Throughout the listing below, copy each line containing "documentclass".

Given information >>

--- --- ---

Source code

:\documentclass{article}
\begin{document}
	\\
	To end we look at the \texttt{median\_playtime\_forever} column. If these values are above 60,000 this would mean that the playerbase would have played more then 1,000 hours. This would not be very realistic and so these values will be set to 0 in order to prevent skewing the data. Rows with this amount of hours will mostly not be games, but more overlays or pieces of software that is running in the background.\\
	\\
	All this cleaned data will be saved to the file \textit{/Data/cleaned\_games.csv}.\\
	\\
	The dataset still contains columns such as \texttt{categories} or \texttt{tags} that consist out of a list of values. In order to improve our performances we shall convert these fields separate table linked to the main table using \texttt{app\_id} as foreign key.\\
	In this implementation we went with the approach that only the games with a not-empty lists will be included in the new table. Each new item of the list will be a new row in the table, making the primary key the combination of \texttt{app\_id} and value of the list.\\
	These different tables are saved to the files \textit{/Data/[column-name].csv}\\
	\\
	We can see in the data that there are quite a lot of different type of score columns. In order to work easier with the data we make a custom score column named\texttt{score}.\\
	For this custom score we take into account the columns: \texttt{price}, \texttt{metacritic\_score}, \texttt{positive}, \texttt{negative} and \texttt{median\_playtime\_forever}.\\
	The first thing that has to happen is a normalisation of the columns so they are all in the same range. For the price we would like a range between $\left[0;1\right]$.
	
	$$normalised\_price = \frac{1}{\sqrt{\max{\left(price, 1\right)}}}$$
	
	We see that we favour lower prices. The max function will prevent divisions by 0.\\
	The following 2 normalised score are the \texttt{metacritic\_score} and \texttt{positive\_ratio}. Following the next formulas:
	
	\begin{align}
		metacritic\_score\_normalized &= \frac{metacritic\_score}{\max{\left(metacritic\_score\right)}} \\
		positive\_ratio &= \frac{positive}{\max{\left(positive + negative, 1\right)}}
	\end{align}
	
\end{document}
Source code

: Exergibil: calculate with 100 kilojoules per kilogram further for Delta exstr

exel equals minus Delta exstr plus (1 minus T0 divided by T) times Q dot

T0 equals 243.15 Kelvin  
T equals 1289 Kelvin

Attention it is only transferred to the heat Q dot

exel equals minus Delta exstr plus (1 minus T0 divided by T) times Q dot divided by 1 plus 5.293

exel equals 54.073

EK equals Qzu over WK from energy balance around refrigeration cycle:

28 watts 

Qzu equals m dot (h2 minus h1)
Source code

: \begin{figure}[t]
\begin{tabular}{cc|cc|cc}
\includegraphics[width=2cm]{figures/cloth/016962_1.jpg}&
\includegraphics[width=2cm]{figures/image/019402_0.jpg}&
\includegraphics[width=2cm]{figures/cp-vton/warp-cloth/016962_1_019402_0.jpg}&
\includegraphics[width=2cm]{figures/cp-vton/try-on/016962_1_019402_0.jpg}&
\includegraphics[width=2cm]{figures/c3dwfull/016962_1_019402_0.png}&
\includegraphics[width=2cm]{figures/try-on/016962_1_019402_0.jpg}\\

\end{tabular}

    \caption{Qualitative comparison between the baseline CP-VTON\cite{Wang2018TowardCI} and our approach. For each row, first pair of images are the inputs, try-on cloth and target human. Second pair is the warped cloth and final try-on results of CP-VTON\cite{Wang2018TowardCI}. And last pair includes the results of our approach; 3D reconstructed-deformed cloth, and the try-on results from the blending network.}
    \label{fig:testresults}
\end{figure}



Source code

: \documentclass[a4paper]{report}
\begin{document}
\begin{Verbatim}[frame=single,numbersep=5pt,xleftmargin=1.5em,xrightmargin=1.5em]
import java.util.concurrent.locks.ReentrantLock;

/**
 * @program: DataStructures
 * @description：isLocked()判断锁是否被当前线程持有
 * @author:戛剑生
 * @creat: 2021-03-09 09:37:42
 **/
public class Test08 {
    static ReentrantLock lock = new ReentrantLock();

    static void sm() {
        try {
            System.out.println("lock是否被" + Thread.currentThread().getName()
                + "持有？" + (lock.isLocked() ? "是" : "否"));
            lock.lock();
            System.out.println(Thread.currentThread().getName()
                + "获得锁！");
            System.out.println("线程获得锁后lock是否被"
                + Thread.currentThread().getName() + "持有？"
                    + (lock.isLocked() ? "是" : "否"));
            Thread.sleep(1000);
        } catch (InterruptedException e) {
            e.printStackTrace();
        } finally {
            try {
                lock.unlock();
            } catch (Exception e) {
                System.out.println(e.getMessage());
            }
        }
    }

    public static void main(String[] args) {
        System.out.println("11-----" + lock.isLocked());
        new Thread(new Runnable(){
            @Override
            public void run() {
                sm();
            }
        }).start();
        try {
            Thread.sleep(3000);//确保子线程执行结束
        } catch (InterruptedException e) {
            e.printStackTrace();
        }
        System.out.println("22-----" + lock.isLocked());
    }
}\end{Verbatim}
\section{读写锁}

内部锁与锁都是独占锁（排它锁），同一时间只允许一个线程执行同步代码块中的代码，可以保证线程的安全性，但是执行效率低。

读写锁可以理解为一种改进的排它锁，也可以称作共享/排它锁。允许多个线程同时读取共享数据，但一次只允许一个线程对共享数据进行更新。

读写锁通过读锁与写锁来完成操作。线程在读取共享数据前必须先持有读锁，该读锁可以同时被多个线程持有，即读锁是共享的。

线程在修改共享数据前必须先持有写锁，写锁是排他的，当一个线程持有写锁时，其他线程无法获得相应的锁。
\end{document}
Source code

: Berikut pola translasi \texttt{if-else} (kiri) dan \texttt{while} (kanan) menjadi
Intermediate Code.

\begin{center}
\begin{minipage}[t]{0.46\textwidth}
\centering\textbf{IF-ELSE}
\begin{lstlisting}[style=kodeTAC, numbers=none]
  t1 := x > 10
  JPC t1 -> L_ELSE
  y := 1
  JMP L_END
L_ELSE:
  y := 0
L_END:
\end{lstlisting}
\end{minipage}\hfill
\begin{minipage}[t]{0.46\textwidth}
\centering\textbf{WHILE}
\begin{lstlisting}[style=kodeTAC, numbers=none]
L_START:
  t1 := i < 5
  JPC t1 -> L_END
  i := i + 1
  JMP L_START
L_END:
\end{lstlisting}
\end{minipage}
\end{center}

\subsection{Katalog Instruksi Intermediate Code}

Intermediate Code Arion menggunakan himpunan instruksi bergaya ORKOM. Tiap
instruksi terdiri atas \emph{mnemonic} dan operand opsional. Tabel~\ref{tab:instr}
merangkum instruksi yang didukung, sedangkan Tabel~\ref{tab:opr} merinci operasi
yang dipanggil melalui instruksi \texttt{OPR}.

--- --- ---

Answer to this problem >>
:\documentclass{article}
: \documentclass[a4paper]{report}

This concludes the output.